Big news today: The plaintiffs have won a second suit against the Postal Service. The judge in Jones v USPS, Victor Morrero of the SDNY, has ordered a preliminary injunction preventing the Postal Service from enacting changes that endanger voting by mail. The order is here. It’s the second such order for a preliminary injunction, following the order in Washington v USPS issued on Sept. 17. The Associated Press has the first article about the Jones decision, here, and CNN reports here.

The Jones order directs the Postal Service to “treat all Election Mail as First-Class Mail or Priority Mail Express” and to provide the court a cost estimate for doing so;  to “pre-approve all overtime that has been or will be requested for the time period beginning October 26, 2020 and continuing through November 6, 2020”; and “submit to the Court a list of steps necessary to restore First-Class Mail and Marketing Mail on-time delivery scores to the highest score each respective class of mail has received in 2020.”

The Jones order also directs the Postal Service to submit a proposed memorandum to all USPS managerial staff (the “Guidance Memorandum”) that explains all USPS policy requirements concerning the treatment of Election Mail and that clarifies late and extra trips are not banned, do not require pre-approval, and will not result in disciplinary action.

Judge Morrero has also ordered the Postal Service to provide not only the same weekly updates on service performance that the USPS is providing Congress but also more detailed reports that disaggregate 2-day and 3-5 day service reports and include variance data showing how many days late the mail is.

These are the same detailed reports that, at my request, the Postal Regulatory Commission asked the Postal Service to provide.

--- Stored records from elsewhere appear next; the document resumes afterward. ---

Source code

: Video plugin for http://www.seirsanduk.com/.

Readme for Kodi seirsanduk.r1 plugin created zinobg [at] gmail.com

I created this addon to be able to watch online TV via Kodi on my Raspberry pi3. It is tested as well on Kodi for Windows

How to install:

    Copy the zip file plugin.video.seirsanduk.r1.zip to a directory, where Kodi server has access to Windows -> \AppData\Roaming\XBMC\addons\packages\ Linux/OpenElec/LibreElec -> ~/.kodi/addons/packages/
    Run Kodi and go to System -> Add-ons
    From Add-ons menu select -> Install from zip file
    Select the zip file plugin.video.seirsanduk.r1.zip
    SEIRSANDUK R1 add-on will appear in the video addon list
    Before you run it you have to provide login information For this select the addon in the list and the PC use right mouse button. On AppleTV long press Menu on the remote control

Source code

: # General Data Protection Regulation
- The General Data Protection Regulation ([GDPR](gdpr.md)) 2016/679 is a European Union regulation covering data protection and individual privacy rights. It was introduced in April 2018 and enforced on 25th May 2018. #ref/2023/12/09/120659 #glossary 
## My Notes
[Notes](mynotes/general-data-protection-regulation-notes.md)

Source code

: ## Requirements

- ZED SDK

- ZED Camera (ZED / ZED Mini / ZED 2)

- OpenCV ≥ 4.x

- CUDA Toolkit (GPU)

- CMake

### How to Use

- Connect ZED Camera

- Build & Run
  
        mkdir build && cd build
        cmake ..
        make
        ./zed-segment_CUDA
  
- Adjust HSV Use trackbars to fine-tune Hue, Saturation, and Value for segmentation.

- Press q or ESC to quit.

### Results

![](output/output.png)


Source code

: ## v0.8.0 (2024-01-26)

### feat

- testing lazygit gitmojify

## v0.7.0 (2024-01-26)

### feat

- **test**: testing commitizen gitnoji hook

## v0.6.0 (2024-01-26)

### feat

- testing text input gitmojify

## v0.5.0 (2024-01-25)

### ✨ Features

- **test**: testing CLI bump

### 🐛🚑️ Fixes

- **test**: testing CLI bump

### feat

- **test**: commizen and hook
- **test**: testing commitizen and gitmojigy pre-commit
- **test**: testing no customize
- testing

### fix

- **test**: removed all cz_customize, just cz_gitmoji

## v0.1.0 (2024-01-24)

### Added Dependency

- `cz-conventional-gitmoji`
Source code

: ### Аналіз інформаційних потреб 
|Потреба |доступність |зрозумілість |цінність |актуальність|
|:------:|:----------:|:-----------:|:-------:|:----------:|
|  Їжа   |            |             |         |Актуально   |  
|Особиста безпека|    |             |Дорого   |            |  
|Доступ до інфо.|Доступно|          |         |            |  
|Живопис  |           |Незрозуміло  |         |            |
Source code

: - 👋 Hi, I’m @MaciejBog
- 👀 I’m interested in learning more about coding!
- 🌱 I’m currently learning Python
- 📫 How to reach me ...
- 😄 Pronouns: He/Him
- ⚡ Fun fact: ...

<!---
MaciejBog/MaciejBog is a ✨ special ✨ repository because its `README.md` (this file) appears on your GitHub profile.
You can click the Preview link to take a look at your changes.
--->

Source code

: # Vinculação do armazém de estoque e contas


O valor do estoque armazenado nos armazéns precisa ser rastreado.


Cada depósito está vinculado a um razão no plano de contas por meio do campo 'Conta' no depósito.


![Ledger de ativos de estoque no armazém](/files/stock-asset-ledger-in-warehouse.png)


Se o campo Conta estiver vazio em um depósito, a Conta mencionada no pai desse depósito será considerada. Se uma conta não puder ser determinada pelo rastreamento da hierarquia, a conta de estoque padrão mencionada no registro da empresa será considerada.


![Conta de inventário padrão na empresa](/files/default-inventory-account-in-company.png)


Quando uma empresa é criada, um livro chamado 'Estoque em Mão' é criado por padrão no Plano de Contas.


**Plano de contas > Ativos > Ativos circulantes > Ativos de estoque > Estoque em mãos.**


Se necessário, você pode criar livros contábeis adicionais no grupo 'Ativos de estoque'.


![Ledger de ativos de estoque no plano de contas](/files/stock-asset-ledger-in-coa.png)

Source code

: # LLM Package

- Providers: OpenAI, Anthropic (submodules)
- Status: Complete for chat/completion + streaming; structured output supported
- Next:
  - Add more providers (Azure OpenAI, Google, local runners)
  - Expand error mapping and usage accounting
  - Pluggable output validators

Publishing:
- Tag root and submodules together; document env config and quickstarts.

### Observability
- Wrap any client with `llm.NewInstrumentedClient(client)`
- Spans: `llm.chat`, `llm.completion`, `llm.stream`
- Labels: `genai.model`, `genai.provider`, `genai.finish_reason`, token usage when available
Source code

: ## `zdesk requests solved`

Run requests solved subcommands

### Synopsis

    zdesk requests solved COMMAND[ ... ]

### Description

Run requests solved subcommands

The Postal Service said that it would take 56 weeks to prepare such reports, and it failed to submit them by the deadline, Sept. 18. It will be interesting to see how the Commission responds to this failure and what the Postal Service does in response to Judge Morrero’s order to produce these reports.

As a side note, we’re happy to report that Mark Jamison, regular contributor to savethepostoffice.com, submitted oral and written testimony in Jones, and his comments are cited several times in Judge Morrero’s order.

In Richardson, the plaintiffs have filed a Reply in Further Support of Plaintiffs’ Motion for a Preliminary Injunction. The Reply frequently cites the order for a preliminary injunction in Washington, and concludes with a request for a “special master”: “The grave constitutional harm that will result from USPS’s failure to implement any changes ordered, along with the extremely short time in which USPS must implement those changes, requires supervision to ensure that it is done. Therefore, Plaintiffs request that the Court exercise its discretion to appoint a master to assist in the implementation of the Court’s orders.”

In Vote Forward, defendants DeJoy and USPS have submitted a Response to Plaintiffs’ Motion for Expedited Discovery, arguing that “expedited discovery would impose an undue burden on USPS as its key personnel are consumed with assessing and coordinating the agency’s compliance with the injunction” in Washington. The defendants also argue that there is already a “wealth of available, relevant evidence” from the other cases so that additional expedited discovery would be duplicative and burdensome.